#### Action item:
Identify, in the records below, every line where the string "possible" appears, and copy each such line.

==== Records supplied

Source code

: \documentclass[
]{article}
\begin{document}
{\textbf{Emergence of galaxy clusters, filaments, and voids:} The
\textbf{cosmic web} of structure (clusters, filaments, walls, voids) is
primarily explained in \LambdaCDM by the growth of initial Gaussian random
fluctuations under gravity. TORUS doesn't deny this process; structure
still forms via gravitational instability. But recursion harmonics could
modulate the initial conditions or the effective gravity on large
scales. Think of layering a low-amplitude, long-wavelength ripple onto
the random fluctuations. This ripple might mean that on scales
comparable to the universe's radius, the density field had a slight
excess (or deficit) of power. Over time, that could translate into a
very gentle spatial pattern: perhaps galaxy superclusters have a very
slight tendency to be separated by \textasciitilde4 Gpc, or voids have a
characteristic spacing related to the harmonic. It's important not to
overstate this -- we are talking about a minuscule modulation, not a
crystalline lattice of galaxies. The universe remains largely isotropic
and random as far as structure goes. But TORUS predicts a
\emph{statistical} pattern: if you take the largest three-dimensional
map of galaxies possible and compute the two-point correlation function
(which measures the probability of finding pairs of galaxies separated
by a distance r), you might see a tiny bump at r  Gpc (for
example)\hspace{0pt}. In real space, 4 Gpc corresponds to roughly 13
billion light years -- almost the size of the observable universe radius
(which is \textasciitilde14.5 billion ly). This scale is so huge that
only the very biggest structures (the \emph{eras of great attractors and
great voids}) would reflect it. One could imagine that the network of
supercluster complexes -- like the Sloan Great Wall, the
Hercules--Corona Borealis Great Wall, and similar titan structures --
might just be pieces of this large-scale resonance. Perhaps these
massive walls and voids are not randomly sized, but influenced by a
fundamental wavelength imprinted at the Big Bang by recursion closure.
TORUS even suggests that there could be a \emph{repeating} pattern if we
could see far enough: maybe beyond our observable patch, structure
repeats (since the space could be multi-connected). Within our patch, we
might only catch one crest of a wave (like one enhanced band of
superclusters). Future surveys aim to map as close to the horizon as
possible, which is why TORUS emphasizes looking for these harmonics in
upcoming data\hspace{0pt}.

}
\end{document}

========
==== Records supplied

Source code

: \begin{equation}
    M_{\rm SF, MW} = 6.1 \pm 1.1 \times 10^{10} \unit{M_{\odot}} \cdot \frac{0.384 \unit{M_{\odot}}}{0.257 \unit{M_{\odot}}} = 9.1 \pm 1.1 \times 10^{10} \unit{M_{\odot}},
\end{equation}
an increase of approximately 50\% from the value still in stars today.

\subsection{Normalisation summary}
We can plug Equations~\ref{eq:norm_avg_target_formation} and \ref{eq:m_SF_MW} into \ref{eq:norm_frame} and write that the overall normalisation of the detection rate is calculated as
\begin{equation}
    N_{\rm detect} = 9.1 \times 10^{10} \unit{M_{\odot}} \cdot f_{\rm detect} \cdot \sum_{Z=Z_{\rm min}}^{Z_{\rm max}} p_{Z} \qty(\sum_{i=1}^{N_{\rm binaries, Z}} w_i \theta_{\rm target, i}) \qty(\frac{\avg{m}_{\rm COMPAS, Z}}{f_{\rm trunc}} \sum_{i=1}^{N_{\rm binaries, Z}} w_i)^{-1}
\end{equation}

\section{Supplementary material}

========
==== Records supplied

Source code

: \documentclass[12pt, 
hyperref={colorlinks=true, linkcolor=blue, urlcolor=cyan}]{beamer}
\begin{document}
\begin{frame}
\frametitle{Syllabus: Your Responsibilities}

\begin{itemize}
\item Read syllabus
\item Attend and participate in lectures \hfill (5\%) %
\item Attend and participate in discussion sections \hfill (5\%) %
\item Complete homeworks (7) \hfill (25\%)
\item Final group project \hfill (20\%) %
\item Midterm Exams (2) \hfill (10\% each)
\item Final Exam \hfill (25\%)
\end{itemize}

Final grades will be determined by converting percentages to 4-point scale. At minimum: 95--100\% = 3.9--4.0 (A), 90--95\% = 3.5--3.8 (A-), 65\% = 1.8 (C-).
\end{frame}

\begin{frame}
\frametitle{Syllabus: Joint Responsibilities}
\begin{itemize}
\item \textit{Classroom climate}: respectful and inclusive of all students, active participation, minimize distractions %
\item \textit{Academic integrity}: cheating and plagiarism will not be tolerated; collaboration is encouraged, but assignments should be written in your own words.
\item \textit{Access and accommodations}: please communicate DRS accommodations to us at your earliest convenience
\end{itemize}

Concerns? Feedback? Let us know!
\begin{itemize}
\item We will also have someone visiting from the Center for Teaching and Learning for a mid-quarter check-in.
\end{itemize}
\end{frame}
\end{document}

========

#### Response to this task:
map of galaxies possible and compute the two-point correlation function
possible, which is why TORUS emphasizes looking for these harmonics in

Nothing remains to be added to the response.